◆ **Work request**: After locating the line that contains "## Contexto" in the records below, write out exactly that line and each line after it through the one that contains "or the user==.", and nothing else.

Content starts

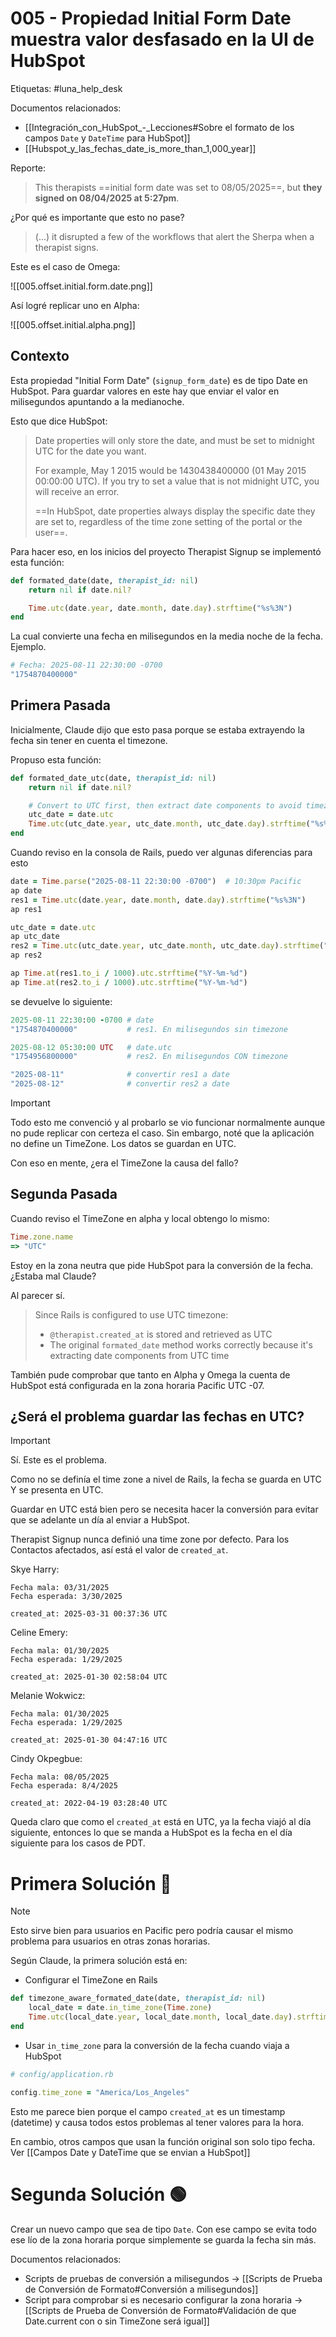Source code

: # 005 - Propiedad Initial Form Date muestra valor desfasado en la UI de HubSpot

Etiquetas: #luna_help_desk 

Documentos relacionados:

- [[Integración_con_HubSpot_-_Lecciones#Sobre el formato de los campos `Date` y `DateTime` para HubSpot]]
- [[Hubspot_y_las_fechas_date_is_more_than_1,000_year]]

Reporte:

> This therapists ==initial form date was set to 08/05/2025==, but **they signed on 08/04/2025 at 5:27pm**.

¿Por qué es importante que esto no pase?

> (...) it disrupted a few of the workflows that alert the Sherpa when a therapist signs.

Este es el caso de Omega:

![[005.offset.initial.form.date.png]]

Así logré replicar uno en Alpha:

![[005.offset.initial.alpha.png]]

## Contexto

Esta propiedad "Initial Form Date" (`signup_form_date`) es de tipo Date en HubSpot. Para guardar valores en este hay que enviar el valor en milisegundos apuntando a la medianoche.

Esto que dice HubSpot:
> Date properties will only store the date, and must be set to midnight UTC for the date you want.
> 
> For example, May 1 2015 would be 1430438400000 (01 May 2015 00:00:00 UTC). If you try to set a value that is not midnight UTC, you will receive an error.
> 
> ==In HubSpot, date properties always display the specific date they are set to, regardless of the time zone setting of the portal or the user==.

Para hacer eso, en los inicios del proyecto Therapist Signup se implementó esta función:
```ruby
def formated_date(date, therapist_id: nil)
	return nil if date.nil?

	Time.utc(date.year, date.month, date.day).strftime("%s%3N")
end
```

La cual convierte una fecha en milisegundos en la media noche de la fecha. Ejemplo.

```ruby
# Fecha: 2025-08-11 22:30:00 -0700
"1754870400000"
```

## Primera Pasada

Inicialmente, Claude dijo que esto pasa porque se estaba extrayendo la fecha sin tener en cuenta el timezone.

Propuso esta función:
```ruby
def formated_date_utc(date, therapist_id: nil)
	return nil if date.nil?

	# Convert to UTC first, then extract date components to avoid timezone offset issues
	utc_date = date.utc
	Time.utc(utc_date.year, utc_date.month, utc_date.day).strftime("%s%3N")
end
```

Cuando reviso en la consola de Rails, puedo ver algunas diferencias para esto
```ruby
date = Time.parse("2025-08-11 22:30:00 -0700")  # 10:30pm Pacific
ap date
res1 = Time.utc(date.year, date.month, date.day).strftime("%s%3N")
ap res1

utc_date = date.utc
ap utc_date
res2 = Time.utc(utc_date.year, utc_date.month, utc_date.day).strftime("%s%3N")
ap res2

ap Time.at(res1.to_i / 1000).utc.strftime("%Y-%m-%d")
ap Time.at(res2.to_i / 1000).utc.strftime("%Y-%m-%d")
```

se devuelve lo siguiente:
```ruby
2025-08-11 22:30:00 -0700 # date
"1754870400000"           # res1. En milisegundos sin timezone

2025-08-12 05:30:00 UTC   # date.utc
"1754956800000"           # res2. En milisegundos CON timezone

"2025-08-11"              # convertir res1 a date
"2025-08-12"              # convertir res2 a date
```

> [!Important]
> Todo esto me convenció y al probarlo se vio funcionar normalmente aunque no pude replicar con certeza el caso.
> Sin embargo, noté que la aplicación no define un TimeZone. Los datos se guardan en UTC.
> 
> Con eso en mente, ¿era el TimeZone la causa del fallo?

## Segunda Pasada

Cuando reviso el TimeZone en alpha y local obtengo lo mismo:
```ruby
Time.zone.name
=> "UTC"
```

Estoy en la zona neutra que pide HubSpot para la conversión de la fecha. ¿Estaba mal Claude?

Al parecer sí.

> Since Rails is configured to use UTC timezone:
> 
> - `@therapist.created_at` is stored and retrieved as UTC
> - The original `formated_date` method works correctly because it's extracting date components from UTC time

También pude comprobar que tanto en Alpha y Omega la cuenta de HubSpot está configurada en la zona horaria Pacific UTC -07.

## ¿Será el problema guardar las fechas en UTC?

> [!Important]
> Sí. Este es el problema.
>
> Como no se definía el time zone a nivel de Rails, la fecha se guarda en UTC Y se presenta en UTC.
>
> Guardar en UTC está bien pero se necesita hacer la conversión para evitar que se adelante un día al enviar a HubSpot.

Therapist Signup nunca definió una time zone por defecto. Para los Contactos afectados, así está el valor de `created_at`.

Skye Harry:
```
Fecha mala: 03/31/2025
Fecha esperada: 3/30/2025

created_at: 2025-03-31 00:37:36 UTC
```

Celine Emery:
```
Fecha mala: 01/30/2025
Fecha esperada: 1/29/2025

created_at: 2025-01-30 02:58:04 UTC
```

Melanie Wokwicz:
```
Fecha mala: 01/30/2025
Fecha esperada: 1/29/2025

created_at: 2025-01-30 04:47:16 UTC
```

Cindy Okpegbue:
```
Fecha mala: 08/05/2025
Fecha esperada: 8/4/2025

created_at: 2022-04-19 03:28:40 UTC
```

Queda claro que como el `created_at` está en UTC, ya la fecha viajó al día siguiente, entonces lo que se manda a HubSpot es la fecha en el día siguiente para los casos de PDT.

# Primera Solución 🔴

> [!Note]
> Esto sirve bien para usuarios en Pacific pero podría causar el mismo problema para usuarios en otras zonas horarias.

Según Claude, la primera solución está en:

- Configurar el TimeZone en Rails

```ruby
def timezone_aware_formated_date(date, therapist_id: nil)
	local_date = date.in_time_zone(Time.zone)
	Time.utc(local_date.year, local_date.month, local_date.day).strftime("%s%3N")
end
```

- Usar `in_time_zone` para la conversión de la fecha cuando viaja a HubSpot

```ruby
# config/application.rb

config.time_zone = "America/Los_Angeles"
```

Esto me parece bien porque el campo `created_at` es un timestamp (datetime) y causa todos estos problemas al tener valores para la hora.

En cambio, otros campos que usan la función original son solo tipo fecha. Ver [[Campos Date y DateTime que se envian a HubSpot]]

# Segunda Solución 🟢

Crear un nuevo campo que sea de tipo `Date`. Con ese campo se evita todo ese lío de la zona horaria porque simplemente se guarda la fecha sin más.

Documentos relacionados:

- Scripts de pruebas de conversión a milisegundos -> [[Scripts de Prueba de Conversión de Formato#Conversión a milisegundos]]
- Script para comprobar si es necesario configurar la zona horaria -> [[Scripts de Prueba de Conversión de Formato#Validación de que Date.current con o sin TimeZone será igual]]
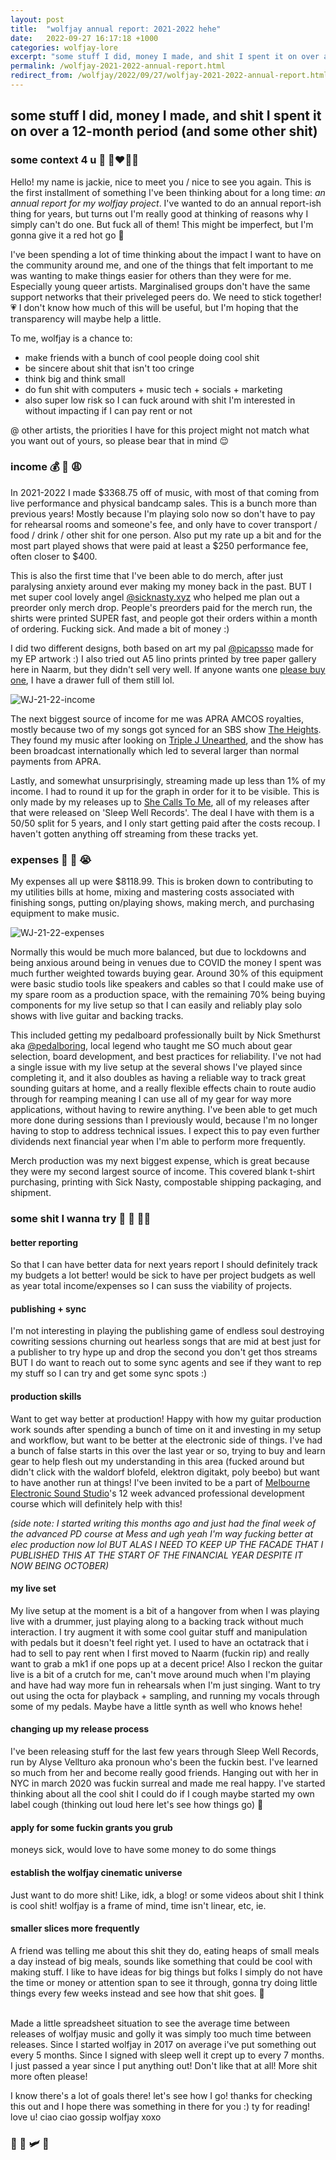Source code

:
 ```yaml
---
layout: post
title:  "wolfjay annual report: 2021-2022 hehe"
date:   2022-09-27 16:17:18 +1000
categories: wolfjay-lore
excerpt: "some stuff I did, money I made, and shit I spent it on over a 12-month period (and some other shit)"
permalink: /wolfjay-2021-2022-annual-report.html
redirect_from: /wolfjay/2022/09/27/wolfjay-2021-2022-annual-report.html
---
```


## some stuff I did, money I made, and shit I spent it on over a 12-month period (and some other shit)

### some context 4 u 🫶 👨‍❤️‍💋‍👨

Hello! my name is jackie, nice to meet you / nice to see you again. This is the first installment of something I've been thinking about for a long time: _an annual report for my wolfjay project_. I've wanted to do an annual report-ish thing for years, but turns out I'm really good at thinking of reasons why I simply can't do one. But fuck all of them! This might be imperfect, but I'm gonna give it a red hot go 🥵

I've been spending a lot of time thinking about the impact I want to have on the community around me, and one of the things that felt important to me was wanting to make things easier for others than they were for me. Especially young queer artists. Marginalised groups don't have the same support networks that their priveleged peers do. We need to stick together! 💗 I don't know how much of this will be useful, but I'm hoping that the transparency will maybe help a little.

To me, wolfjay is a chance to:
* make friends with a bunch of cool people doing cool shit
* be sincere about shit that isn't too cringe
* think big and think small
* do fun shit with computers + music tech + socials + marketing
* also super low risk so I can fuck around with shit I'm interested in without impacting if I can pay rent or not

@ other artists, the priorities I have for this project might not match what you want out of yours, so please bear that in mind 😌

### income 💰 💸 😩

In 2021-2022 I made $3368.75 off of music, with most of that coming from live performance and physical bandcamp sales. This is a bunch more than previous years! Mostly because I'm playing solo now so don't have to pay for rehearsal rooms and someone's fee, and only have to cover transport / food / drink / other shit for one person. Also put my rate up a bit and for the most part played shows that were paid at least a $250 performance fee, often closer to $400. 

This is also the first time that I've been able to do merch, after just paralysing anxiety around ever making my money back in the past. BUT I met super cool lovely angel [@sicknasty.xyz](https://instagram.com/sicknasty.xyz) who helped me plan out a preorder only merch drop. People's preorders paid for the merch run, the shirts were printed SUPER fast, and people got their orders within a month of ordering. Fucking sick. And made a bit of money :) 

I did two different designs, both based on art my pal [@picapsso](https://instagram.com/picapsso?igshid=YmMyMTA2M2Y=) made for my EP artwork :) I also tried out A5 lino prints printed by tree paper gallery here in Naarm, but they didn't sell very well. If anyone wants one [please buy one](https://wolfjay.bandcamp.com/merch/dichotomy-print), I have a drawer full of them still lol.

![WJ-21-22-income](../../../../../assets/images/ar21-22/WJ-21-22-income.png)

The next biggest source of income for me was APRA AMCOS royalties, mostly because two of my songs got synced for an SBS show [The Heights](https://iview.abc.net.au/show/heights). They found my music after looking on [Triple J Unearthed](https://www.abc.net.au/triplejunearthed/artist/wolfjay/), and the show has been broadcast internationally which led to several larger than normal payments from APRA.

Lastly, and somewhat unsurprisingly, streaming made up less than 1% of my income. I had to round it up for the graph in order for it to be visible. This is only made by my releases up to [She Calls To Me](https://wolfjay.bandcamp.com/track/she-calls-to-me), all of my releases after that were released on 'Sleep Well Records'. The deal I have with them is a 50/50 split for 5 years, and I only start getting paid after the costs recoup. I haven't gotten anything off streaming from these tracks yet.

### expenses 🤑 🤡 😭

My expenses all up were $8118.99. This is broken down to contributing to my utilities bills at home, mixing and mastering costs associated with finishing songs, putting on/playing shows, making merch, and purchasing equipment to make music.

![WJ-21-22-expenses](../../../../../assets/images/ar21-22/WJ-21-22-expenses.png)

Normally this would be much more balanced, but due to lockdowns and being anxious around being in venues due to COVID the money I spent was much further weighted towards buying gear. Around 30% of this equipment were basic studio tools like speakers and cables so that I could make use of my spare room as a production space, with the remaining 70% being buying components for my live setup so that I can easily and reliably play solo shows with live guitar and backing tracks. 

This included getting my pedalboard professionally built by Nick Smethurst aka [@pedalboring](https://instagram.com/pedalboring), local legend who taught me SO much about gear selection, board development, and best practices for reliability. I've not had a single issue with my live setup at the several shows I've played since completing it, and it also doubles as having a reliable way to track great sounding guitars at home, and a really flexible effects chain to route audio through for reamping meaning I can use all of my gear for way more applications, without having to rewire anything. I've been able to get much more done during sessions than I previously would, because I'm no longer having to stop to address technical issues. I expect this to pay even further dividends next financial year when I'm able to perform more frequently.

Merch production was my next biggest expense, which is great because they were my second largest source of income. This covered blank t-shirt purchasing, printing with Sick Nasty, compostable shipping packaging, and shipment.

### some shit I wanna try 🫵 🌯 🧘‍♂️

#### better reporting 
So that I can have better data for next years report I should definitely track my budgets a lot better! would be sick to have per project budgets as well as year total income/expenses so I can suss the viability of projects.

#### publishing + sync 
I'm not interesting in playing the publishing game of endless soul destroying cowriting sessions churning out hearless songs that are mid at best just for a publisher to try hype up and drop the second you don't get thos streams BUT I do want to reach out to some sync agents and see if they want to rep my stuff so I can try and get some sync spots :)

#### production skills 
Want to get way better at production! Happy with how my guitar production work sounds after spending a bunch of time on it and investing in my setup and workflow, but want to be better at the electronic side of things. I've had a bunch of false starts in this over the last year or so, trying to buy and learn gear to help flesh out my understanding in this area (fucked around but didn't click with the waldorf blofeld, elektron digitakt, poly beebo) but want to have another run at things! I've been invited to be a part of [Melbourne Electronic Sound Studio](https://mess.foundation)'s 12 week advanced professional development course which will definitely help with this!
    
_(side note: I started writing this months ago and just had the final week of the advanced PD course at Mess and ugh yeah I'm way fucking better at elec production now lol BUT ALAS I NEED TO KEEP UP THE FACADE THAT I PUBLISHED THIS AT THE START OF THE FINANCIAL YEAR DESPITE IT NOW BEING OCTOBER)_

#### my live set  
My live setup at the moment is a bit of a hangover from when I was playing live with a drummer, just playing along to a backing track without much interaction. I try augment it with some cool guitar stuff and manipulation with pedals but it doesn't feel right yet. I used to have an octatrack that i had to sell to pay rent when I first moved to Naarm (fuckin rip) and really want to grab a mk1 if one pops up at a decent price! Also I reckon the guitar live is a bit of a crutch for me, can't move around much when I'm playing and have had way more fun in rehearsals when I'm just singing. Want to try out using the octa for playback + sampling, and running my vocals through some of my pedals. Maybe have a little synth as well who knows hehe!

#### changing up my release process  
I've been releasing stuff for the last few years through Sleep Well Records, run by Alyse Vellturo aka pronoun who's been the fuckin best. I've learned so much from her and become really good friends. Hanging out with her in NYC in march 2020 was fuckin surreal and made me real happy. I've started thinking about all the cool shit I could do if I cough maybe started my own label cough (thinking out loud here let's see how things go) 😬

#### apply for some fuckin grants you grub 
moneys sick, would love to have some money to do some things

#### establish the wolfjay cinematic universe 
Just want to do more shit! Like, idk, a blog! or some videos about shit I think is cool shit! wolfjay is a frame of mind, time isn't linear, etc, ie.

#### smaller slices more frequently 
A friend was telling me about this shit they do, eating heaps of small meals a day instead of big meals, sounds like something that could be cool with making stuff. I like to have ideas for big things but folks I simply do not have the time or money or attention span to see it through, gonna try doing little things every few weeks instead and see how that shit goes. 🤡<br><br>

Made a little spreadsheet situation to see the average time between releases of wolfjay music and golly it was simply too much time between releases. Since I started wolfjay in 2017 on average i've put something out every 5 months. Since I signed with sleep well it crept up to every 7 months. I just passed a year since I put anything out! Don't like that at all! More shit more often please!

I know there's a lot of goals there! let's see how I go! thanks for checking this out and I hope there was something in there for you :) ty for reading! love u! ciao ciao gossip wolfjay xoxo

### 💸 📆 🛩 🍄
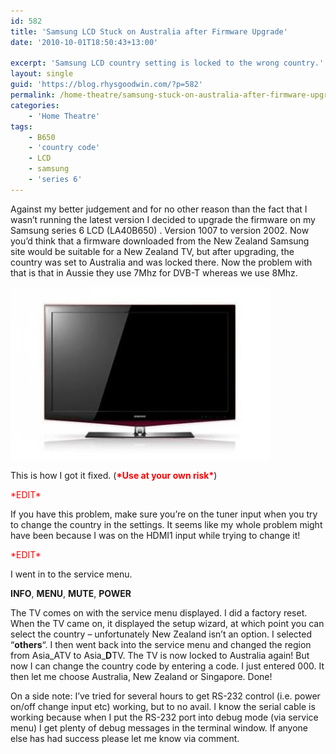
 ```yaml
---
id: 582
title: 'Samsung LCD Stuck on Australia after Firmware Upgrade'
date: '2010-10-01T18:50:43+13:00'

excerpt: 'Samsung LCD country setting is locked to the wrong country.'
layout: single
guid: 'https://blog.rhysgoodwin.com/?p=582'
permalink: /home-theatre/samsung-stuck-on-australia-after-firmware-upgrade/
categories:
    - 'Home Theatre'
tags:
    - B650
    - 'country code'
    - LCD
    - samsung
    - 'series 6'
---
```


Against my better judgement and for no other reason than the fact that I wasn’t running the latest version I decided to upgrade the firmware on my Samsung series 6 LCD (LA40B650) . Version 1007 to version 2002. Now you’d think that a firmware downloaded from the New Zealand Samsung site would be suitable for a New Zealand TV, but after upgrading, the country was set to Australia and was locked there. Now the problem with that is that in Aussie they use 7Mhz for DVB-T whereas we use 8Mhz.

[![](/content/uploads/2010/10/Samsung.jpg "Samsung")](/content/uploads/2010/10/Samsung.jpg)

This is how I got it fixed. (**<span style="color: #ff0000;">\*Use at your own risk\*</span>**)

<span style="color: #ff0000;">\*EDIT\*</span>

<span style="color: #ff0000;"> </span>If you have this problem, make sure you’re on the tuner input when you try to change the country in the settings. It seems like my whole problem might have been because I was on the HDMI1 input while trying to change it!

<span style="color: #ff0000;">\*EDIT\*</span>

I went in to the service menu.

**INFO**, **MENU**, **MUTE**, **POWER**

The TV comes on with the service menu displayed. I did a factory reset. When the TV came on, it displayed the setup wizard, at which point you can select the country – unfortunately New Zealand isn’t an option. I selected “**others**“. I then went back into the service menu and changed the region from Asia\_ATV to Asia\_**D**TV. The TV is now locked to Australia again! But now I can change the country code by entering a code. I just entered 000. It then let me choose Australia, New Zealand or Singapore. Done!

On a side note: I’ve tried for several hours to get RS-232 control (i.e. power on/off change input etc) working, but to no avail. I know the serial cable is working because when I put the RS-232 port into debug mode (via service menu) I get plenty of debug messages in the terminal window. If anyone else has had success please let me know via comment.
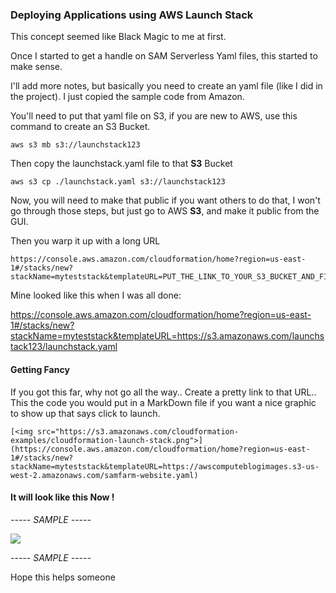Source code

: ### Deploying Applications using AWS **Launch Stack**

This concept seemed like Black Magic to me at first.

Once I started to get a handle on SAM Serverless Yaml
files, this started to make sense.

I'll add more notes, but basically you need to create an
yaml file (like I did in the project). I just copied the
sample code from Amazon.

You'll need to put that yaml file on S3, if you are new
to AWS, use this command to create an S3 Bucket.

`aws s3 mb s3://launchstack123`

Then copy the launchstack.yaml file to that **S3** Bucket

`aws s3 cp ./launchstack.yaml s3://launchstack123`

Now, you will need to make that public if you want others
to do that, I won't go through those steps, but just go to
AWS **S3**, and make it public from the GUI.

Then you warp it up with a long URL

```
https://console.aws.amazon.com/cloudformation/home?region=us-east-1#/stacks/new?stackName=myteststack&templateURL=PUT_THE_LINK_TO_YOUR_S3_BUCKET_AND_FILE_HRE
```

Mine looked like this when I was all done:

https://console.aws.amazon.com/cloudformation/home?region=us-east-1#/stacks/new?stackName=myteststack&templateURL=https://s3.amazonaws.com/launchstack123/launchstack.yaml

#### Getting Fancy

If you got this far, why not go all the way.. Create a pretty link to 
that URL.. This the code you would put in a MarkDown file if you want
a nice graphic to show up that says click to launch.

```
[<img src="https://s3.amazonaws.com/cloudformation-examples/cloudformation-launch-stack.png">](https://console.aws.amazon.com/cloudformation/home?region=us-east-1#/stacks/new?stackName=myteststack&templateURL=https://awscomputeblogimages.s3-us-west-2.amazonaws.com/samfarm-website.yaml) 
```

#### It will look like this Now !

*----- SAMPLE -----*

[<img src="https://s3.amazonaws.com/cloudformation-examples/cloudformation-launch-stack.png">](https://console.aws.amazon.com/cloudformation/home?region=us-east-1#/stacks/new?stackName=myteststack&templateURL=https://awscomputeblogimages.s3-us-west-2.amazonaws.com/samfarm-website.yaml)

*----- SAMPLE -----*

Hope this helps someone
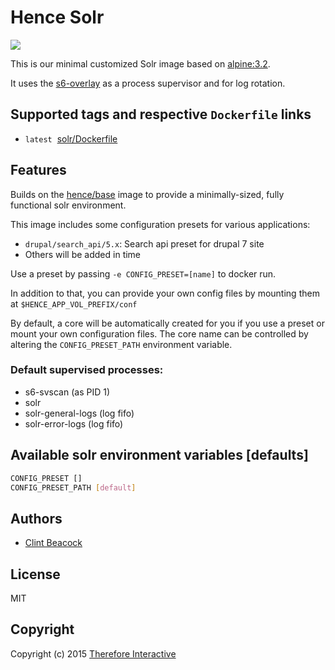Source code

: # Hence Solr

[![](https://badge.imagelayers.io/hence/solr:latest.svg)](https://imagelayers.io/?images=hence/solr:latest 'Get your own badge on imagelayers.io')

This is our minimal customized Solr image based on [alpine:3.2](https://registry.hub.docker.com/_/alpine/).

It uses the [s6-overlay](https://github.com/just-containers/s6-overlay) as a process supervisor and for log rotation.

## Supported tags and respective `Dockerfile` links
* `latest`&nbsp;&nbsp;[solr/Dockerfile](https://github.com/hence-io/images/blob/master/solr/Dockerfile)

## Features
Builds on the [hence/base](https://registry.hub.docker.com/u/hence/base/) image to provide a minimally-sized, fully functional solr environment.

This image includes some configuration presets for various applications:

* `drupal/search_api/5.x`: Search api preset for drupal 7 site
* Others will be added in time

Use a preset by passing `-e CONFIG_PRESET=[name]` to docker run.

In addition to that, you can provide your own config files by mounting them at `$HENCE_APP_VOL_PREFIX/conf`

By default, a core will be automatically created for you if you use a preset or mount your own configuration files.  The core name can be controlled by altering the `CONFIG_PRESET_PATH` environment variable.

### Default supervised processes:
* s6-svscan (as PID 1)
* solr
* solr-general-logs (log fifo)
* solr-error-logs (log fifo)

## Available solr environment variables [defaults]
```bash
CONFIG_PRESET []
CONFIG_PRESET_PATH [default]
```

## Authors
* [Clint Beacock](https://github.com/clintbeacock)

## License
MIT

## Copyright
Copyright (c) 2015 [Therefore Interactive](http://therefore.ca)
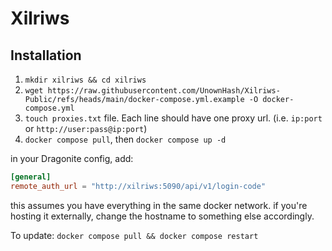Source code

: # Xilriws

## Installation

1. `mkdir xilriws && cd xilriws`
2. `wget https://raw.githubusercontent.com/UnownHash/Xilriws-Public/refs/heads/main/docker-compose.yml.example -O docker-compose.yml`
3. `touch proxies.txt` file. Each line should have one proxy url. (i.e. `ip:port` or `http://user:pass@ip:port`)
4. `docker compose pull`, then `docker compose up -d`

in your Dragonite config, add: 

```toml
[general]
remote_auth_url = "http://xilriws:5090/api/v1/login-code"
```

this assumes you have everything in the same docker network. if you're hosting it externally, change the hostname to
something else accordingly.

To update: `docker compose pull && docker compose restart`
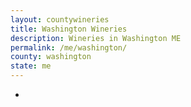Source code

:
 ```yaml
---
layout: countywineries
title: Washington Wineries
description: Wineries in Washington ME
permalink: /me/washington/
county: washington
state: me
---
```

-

Content ends

◆ **Answer**:
## Contexto

Esta propiedad "Initial Form Date" (`signup_form_date`) es de tipo Date en HubSpot. Para guardar valores en este hay que enviar el valor en milisegundos apuntando a la medianoche.

Esto que dice HubSpot:
> Date properties will only store the date, and must be set to midnight UTC for the date you want.
> 
> For example, May 1 2015 would be 1430438400000 (01 May 2015 00:00:00 UTC). If you try to set a value that is not midnight UTC, you will receive an error.
> 
> ==In HubSpot, date properties always display the specific date they are set to, regardless of the time zone setting of the portal or the user==.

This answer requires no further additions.